Tuesday, January 9, 2018

Have you read?.. Another Country

vlog sekolah - I find novels of bohemianism infinitely attractive. With their liberal joie de vivre in the face of bitter adversity, their respect for people irrespective of creed or class, their creative stimulus that drives them on, and their healthy spurning of the currency of money.
Image result for Another Country
What is also very exciting about them is the simple and altogether physical pleasure derived from reading about the taboos and ill-conceived acts of a group of people you could never be a part of, for many reasons, but mostly, because one simply cares more about life than they appear to.

While James Baldwin's Another Country has all of the trappings of 1950s American dilettantism, it crosses the boundary of what is essentially a genre of extreme parody, effectually satirising the conservative world by highlighting the fun of its polar opposite, into a serious book on racism, sexual inequality, homophobia, xenophobia, and the problems faced in a life ruined by a love of music and artistry. While this is understandable, when Baldwin himself is considered (as a gay black man in America at this time, during which he must have suffered great indignity), it goes just far enough to make the reader feel guilty for ever enjoying the face of a novelistic 'type', without truly comprehending its roots. This is good, in many ways, but bad in a great deal more.

Another Country is really about tragedy in its original sense. As Aristotle set down the principle rules of this eminent genre, Baldwin almost seems to trace his characters straight out of the Ancient Greek premise. The hamartia of the hero (his fatal flaw that ruins him) can be seen through Rufus Scott's internalised racism that he sees through the eyes of so many people. His paranoia prevents him from becoming a successful jazz drummer as he always wanted to be, and the lover to Leona (a white woman from the south, troubled dramatically with her own failed life) as she would like him to be.
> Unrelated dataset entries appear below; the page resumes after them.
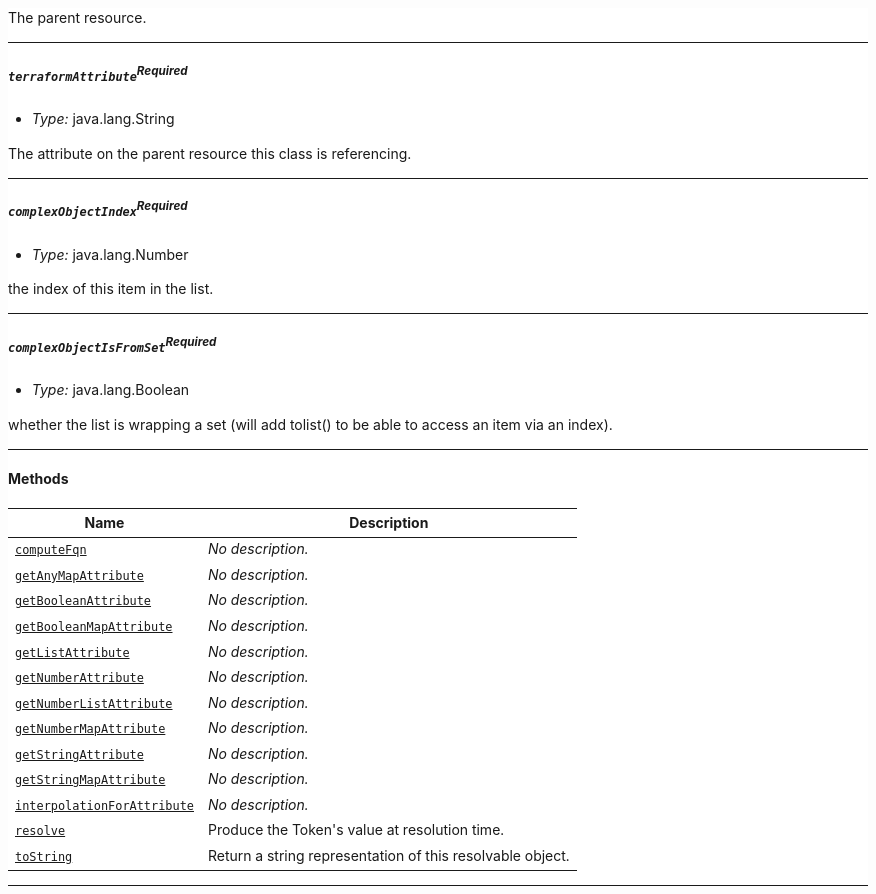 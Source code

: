 The parent resource.

---

##### `terraformAttribute`<sup>Required</sup> <a name="terraformAttribute" id="@cdktf/provider-consul.dataConsulAclRole.DataConsulAclRoleServiceIdentitiesOutputReference.Initializer.parameter.terraformAttribute"></a>

- *Type:* java.lang.String

The attribute on the parent resource this class is referencing.

---

##### `complexObjectIndex`<sup>Required</sup> <a name="complexObjectIndex" id="@cdktf/provider-consul.dataConsulAclRole.DataConsulAclRoleServiceIdentitiesOutputReference.Initializer.parameter.complexObjectIndex"></a>

- *Type:* java.lang.Number

the index of this item in the list.

---

##### `complexObjectIsFromSet`<sup>Required</sup> <a name="complexObjectIsFromSet" id="@cdktf/provider-consul.dataConsulAclRole.DataConsulAclRoleServiceIdentitiesOutputReference.Initializer.parameter.complexObjectIsFromSet"></a>

- *Type:* java.lang.Boolean

whether the list is wrapping a set (will add tolist() to be able to access an item via an index).

---

#### Methods <a name="Methods" id="Methods"></a>

| **Name** | **Description** |
| --- | --- |
| <code><a href="#@cdktf/provider-consul.dataConsulAclRole.DataConsulAclRoleServiceIdentitiesOutputReference.computeFqn">computeFqn</a></code> | *No description.* |
| <code><a href="#@cdktf/provider-consul.dataConsulAclRole.DataConsulAclRoleServiceIdentitiesOutputReference.getAnyMapAttribute">getAnyMapAttribute</a></code> | *No description.* |
| <code><a href="#@cdktf/provider-consul.dataConsulAclRole.DataConsulAclRoleServiceIdentitiesOutputReference.getBooleanAttribute">getBooleanAttribute</a></code> | *No description.* |
| <code><a href="#@cdktf/provider-consul.dataConsulAclRole.DataConsulAclRoleServiceIdentitiesOutputReference.getBooleanMapAttribute">getBooleanMapAttribute</a></code> | *No description.* |
| <code><a href="#@cdktf/provider-consul.dataConsulAclRole.DataConsulAclRoleServiceIdentitiesOutputReference.getListAttribute">getListAttribute</a></code> | *No description.* |
| <code><a href="#@cdktf/provider-consul.dataConsulAclRole.DataConsulAclRoleServiceIdentitiesOutputReference.getNumberAttribute">getNumberAttribute</a></code> | *No description.* |
| <code><a href="#@cdktf/provider-consul.dataConsulAclRole.DataConsulAclRoleServiceIdentitiesOutputReference.getNumberListAttribute">getNumberListAttribute</a></code> | *No description.* |
| <code><a href="#@cdktf/provider-consul.dataConsulAclRole.DataConsulAclRoleServiceIdentitiesOutputReference.getNumberMapAttribute">getNumberMapAttribute</a></code> | *No description.* |
| <code><a href="#@cdktf/provider-consul.dataConsulAclRole.DataConsulAclRoleServiceIdentitiesOutputReference.getStringAttribute">getStringAttribute</a></code> | *No description.* |
| <code><a href="#@cdktf/provider-consul.dataConsulAclRole.DataConsulAclRoleServiceIdentitiesOutputReference.getStringMapAttribute">getStringMapAttribute</a></code> | *No description.* |
| <code><a href="#@cdktf/provider-consul.dataConsulAclRole.DataConsulAclRoleServiceIdentitiesOutputReference.interpolationForAttribute">interpolationForAttribute</a></code> | *No description.* |
| <code><a href="#@cdktf/provider-consul.dataConsulAclRole.DataConsulAclRoleServiceIdentitiesOutputReference.resolve">resolve</a></code> | Produce the Token's value at resolution time. |
| <code><a href="#@cdktf/provider-consul.dataConsulAclRole.DataConsulAclRoleServiceIdentitiesOutputReference.toString">toString</a></code> | Return a string representation of this resolvable object. |

---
The peripeteia, or decline of the hero, is clear as Rufus brings himself to destruction via this racism, and the cathartic outpouring - which comes as a result of the eventual anagnorisis (sudden realisation of the flaw at a time to late to prevent the fall) of Rufus who, too late, appreciates his fault in his downfall, - is traced through the lives of his friends Richard, Cass, Eric, and more importantly Vivaldo and Rufus' sister Ida, whose relationship is also fated to eventual doom through the opposite form of racism, i.e. that of the black woman towards the white man.

With complex themes of jealousy, ignorance, sexuality, denial, as well as the aforementioned burdens of this effort-fully poignant novel, and many others besides, Another Country stops being a novel about the 'country' designed by bohemian codes of living, designed around expression and artistic impressionism, and instead becomes a lecture, almost a rant, on the frailties of man. This is not an enjoyable novel, nor does it make the reader feel good about themselves or their lives, or indeed the world in which they live. What it does feel, however, is necessary.

It would have been very easy to put the book down and simply stop trying, and this, at times, is very tempting; but the infinite sadness of the characters, the events you wish you could stop before they happen, and the ever-compelling setting of down-town New York all contribute to combat this instinct when combined with the obligation the reader feels to finish the book, no matter how painful.

The characters of Another Country are quite clearly drawn from real life - in most part from Baldwin himself, as he sees Rufus as his persona had he stayed in New York and struggled on, Eric as an expression of his relaxation, literary expression, and sexual gratification while in Paris, and Vivaldo characterises his difficulty with writing (this novel alone took fourteen years to finish). It would be routine, at this juncture, to refer to Baldwin's style, but in this novel it strangely seems not to matter. There are few errors and the novel is easy to read, which is its entire point. The reader is to follow the lives of the characters to their end without deviation, and Baldwin's prose, being stark and often profane, establishes this without any unnecessary literary trappings. He simply tells the story as he feels it.

New York is, and always will be, a haven for artists and a pit of torment for them. Its atmosphere in the steam of its pavement-vents, in the piercing yellow of the taxis, and the cruel height of its buildings at once seems to measure success against failure in every line of Baldwin's novel. This is, perhaps, the saving grace of a novel built around the feelings of immense hurt that are wholly individual and, as a result of this, sometimes a little hard to read. Nevertheless, the novel is winning in many other respects, and comes, in this review, with a respect hard-won.